Probably better to let these two fools massage each other's egos in French
while we go and do something more worthwhile.

David W. Fenton said:
and here is the query plan, again, the same, for both statements
(excuse the HTML format, I suspect that without it, it turns out
un-readable):

|--Sort(DISTINCT ORDER BY[pubs].[dbo].[authors].[au_fname]
|ASC))

|--Index Scan(OBJECT[pubs].[dbo].[authors].[aunmind]))

Click to expand...

Er, that's a SQL Server query plan, not a Jet one.

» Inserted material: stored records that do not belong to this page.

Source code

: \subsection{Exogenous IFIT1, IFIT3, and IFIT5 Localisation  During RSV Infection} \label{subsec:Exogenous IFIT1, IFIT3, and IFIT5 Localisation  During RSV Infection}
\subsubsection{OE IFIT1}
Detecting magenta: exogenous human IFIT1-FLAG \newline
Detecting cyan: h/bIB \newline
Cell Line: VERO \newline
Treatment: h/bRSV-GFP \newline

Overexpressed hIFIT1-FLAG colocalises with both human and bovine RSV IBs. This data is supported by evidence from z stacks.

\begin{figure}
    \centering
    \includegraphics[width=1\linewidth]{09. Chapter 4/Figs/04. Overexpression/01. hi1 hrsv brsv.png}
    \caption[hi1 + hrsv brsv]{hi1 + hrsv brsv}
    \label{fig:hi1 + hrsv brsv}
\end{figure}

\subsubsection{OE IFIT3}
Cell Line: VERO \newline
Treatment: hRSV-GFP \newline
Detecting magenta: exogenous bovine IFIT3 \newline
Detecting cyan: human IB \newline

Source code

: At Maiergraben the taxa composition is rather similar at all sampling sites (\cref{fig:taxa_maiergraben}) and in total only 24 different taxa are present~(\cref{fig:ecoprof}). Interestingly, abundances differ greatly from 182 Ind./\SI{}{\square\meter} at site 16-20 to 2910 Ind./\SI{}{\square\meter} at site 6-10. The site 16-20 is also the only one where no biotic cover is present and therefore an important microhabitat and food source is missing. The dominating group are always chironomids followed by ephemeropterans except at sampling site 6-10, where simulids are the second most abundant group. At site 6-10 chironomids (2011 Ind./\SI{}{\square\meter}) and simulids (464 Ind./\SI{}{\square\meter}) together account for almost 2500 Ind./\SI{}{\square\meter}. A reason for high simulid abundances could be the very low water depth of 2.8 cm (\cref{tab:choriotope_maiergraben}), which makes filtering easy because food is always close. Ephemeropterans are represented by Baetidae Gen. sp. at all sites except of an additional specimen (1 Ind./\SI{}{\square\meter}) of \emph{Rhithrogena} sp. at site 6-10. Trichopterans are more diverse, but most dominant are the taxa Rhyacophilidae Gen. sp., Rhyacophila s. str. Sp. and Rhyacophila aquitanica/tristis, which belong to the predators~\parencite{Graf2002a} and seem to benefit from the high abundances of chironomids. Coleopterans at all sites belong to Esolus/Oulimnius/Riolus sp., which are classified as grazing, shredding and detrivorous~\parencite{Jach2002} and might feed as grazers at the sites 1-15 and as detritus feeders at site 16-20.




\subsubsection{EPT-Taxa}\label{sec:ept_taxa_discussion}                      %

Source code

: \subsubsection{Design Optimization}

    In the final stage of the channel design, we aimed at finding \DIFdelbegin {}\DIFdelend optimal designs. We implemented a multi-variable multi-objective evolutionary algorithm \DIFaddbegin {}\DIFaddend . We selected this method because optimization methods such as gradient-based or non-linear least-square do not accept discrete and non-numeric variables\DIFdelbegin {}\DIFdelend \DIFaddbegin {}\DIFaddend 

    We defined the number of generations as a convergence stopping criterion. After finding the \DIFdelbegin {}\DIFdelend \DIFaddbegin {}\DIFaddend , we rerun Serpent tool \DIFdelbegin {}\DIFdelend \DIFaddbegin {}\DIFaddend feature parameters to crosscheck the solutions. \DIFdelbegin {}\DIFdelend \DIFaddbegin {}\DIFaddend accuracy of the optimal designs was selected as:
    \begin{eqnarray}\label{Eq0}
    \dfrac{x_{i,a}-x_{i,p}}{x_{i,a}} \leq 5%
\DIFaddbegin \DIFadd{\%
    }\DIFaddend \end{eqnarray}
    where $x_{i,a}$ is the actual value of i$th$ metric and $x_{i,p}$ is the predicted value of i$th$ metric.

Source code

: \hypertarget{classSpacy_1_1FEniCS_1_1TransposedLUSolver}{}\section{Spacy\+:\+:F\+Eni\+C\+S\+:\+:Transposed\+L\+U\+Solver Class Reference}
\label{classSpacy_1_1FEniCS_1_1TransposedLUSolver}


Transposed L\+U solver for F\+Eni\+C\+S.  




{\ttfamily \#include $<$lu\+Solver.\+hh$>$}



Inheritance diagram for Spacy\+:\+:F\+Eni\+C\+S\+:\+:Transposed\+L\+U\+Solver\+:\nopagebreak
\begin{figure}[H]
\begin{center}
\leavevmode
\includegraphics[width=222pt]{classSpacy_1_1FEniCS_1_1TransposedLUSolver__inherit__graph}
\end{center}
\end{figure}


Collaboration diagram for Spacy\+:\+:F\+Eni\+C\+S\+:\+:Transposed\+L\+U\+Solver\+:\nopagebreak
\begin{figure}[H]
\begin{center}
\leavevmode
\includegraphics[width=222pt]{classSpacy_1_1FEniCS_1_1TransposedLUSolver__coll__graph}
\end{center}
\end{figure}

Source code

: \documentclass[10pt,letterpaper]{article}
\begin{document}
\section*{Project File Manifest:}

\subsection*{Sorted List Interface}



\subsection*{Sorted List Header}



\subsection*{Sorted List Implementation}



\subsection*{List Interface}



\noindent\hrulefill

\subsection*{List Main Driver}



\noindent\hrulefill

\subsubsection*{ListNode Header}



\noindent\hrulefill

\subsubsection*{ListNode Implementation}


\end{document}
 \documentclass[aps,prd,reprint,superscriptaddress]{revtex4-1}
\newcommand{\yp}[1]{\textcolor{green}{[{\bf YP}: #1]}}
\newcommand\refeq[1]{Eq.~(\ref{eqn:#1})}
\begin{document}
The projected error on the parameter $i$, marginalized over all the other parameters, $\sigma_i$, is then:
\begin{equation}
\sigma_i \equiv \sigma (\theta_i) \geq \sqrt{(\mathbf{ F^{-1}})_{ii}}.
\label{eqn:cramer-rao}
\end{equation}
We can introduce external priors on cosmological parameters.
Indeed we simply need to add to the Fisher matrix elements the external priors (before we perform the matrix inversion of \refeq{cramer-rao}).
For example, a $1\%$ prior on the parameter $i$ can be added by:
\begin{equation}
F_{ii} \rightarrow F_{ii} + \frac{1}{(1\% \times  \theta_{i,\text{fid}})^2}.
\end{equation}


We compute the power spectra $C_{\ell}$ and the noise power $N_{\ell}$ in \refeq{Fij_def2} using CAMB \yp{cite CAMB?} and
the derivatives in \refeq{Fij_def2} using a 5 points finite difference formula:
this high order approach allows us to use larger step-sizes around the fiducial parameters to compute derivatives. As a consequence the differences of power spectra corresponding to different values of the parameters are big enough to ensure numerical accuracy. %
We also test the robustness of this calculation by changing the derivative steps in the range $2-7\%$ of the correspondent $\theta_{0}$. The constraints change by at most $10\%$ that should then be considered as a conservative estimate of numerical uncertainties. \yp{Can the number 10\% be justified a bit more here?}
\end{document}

Who said we were using SQL Server as the back end?

Baz · Jun 2, 2007

If you really believe that garbage then you have no chance of getting an
answer to your question. Oh, but I'm forgetting, you have already accepted
Michel's answer, even though he hasn't a clue what he's talking about.

Warrio said:
it's not that I want to waste my time saying that you are right or write
saying the only way is testing...

but the good thing in computing is that everything has a reason, somewhere
hidden or invisible, but it does exist! and saying that testing will give
the right answer is like gambling! how many parameters can influence your
testing????

even if you make it on a new machine, without any connection and only access
running! you can't have the same result.

come on, computing is one of the rare exact science, don't make something
esle!

"David W. Fenton" <[email protected]> a écrit dans le message de

Baz · Jun 2, 2007

It's a good thing he doesn't because speculation and misinformation are no
use to anyone.

Michel Walsh · Jun 4, 2007

Indeed, I assumed that Jet would solve these simple basic queries the same
way MS SQL Server would do, but it seems Jet optimizer fails to optimize the
second query.

In MS SQL Server, there is no difference between the queries plan, even if
there are multiple fields (indexed, or not) between the DISTINCT and the
logical equivalent GROUP BY.

Vanderghast, Access MVP

David W. Fenton said:
and here is the query plan, again, the same, for both statements
(excuse the HTML format, I suspect that without it, it turns out
un-readable):

|--Sort(DISTINCT ORDER BY[pubs].[dbo].[authors].[au_fname]
|ASC))

|--Index Scan(OBJECT[pubs].[dbo].[authors].[aunmind]))

Click to expand...

And if you run it in Jet, the SHOWPLAN gives this (Jet 3.5 or 4.0,
run both wiht LastName indexed and indexed (non-unique)):

--- Query1 ---
[SELECT DISTINCT tblPerson.LastName
FROM tblPerson;]

- Inputs to Query -
Table 'tblPerson'
- End inputs to Query -

store result in temporary table

--- Query2 ---
[SELECT tblPerson.LastName
FROM tblPerson
GROUP BY tblPerson.LastName;]

- Inputs to Query -
Table 'tblPerson'
- End inputs to Query -

01) Group table 'tblPerson'

This shows that the answer to the question depends on the database
engine being used, and, as expected, Jet handles the two completely
differently.

Michel Walsh · Jun 4, 2007

Half of the pair will humbly tell you that if it just happen that Jet is ...
crippled... in the particular case, that is surely not 'by design', since
clearly, other SQL optimizer achieve to find the SAME plan of execution for
a DISTINCT and the logically equivalent GROUP BY.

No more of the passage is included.